BRIEF
For the records that follow, please set down exactly the lines between the one holding "spatial composition, aka" and the one holding "The tensor product takes", inclusive, and only those.

Source texts of formatted documents

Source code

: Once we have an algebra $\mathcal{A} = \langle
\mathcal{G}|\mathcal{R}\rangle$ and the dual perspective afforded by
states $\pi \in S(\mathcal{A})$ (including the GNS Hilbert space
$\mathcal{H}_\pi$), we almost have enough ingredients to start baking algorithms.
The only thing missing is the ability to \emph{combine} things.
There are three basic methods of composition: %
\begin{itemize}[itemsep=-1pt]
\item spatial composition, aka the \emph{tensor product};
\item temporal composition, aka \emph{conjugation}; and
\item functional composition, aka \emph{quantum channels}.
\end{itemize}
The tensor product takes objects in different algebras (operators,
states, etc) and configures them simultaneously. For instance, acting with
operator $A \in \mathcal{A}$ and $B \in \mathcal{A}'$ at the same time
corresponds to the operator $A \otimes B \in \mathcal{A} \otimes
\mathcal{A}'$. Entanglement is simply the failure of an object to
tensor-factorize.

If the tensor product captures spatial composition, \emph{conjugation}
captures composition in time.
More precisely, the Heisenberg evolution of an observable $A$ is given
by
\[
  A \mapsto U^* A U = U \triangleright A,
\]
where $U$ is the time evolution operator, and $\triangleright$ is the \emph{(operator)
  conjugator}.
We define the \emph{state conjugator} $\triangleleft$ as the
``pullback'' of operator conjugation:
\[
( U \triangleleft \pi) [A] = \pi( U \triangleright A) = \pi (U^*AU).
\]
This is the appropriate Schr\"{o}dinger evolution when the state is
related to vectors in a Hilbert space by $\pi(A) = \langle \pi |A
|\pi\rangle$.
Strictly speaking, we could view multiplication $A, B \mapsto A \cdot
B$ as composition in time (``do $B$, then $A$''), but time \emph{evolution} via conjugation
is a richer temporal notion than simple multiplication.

COMPLETED TASK
\item spatial composition, aka the \emph{tensor product};
\item temporal composition, aka \emph{conjugation}; and
\item functional composition, aka \emph{quantum channels}.
\end{itemize}
The tensor product takes objects in different algebras (operators,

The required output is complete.